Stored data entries

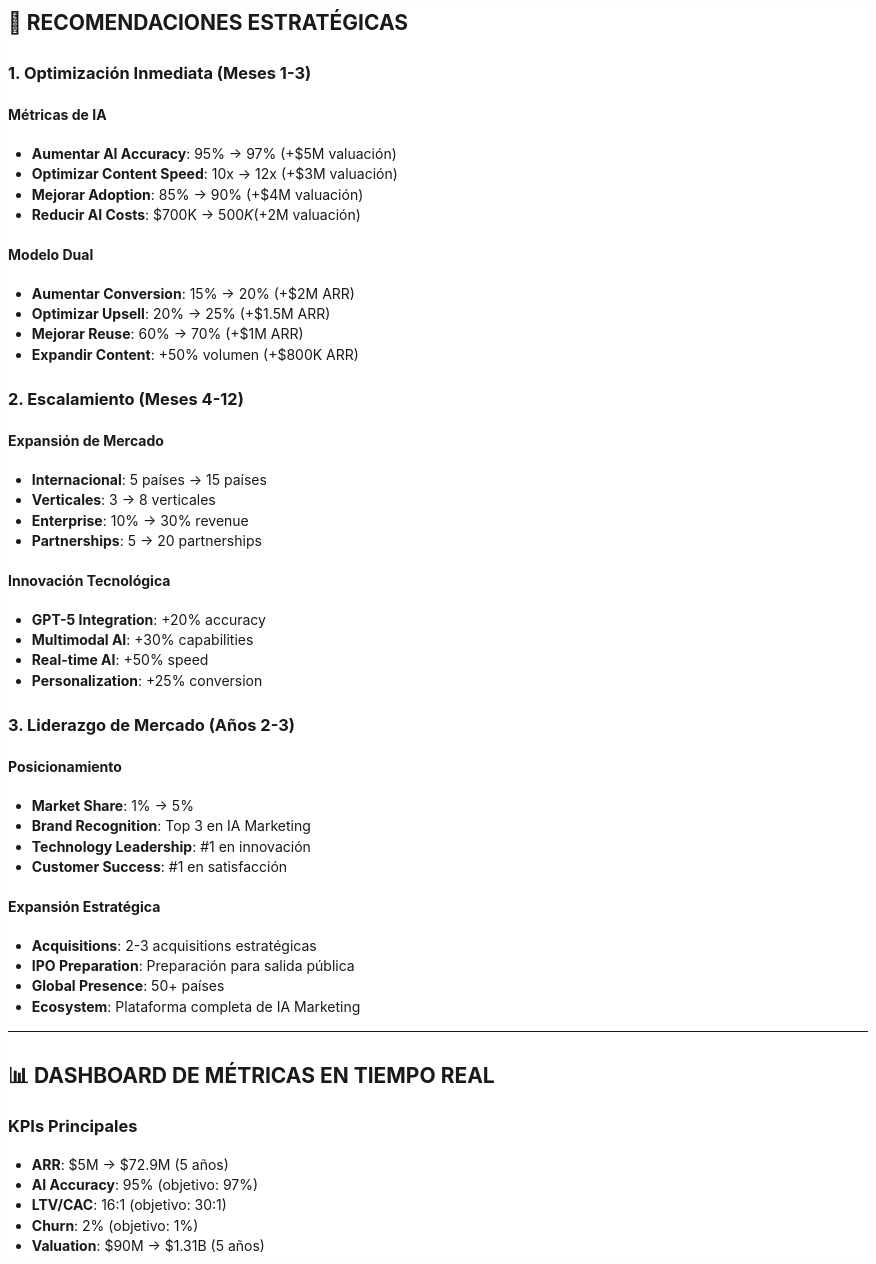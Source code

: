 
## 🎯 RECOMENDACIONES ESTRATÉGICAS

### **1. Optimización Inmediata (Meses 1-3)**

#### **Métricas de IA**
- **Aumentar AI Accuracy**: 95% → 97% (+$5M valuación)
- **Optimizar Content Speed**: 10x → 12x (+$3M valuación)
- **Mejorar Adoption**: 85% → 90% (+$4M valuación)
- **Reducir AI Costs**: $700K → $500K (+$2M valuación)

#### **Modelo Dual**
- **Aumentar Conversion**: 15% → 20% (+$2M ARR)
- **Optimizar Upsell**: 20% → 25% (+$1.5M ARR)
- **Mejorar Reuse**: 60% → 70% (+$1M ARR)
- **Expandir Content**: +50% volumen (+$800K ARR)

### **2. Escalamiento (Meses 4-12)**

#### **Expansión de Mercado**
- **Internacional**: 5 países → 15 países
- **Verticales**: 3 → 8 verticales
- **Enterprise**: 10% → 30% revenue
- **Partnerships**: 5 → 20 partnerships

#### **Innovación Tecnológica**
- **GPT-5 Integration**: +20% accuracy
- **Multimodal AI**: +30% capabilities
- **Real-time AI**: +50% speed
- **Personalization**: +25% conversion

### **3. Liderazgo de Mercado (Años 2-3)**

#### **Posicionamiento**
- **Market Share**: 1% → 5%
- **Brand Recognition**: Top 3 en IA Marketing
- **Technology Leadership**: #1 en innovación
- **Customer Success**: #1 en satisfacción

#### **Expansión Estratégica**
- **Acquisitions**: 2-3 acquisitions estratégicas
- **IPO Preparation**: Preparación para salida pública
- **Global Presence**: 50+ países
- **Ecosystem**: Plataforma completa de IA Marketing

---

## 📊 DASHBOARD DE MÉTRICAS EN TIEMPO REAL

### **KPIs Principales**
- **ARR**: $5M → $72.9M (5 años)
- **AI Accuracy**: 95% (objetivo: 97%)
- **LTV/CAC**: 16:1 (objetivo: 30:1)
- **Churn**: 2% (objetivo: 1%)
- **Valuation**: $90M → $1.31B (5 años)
---
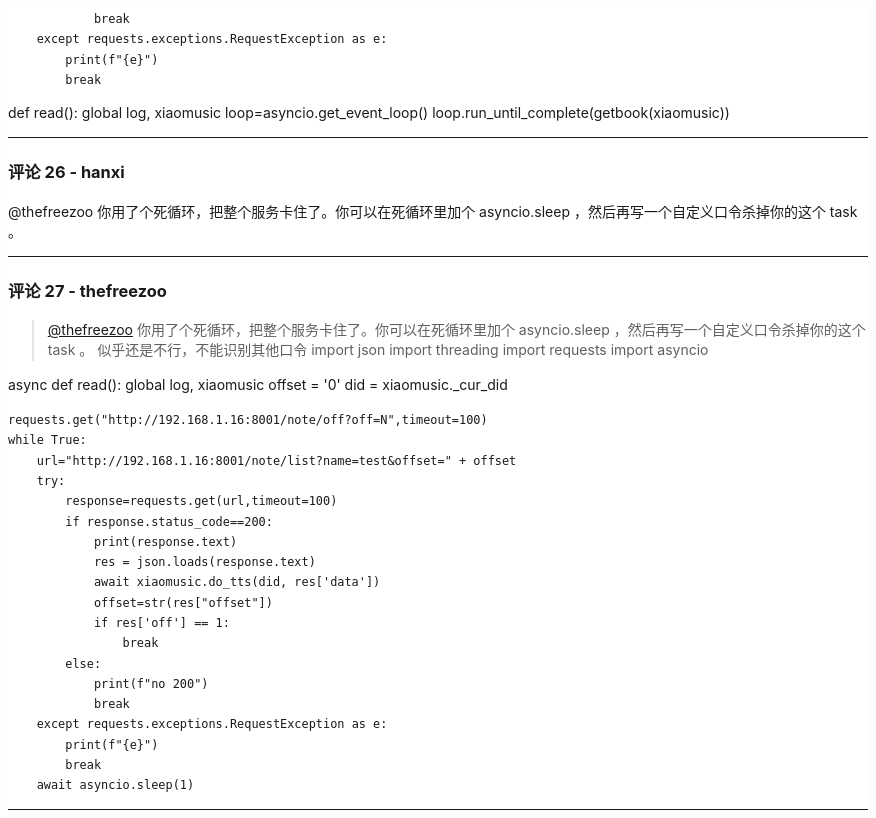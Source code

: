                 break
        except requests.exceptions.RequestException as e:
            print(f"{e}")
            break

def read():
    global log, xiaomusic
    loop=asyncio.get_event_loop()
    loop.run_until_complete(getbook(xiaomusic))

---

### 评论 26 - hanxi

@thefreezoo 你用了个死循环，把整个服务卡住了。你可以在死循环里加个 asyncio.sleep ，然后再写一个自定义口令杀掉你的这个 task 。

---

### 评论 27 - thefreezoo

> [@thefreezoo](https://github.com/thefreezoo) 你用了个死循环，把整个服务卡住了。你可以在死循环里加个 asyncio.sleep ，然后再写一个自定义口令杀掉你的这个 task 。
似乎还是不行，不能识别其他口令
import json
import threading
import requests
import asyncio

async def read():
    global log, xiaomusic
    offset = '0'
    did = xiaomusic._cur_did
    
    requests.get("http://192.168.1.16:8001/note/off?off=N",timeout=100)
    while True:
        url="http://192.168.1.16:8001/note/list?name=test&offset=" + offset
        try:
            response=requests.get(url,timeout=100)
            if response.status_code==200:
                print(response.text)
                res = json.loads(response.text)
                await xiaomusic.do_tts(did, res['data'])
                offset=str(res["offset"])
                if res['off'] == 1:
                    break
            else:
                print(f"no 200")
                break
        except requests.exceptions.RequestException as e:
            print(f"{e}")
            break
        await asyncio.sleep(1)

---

▸ **Task requirements**
Which lines of the records above contain the word "await"? Show each of them.

▸ **Completed task**
                await xiaomusic.do_tts(did, res['data'])
        await asyncio.sleep(1)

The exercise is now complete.